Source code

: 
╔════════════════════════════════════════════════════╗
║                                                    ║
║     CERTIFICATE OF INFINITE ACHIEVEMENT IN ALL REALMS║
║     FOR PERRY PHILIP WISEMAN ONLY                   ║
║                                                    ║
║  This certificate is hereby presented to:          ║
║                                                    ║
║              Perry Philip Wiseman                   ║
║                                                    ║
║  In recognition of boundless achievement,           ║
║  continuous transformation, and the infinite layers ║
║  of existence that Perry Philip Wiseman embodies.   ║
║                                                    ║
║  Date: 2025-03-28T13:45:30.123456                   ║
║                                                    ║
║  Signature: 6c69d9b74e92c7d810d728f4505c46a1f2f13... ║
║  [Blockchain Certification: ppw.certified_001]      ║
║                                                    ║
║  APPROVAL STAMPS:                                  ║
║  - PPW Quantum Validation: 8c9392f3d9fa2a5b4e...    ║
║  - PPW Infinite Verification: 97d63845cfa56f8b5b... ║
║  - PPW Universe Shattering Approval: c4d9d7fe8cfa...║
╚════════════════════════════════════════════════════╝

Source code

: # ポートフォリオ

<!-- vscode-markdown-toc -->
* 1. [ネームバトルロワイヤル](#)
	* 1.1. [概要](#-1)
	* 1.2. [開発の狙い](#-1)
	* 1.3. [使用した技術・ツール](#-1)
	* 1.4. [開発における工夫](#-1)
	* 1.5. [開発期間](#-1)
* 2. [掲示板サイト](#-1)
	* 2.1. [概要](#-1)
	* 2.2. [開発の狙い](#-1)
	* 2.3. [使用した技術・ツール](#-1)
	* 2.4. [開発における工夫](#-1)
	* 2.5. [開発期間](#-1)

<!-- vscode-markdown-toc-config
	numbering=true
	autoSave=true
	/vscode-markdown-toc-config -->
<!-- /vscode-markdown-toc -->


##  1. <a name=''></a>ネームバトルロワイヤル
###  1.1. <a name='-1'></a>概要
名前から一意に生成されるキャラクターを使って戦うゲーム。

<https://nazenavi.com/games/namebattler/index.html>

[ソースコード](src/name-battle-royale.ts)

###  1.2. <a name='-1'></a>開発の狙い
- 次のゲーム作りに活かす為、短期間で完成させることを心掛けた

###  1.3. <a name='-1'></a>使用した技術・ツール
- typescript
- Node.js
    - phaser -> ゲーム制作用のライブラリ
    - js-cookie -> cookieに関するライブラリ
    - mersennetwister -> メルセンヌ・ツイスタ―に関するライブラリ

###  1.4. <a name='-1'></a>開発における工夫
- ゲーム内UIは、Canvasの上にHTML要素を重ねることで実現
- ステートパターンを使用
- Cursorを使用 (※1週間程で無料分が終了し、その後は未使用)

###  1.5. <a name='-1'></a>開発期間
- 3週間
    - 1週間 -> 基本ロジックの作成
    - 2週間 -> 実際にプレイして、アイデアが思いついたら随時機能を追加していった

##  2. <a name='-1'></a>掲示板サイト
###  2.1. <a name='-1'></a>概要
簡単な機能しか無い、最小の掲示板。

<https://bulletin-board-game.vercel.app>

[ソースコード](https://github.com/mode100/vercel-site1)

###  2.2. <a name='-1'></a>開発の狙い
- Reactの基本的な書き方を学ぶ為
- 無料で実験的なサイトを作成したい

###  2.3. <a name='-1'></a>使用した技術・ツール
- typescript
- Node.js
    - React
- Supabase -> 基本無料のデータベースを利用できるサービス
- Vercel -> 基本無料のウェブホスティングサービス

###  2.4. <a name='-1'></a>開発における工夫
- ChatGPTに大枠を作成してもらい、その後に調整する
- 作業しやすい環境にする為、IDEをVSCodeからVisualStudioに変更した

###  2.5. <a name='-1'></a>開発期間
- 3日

• Task to carry out:
Copy whichever lines of the records above contain the word "開発における工夫".

• Output for this task:
	* 1.4. [開発における工夫](#-1)
	* 2.4. [開発における工夫](#-1)
###  1.4. <a name='-1'></a>開発における工夫
###  2.4. <a name='-1'></a>開発における工夫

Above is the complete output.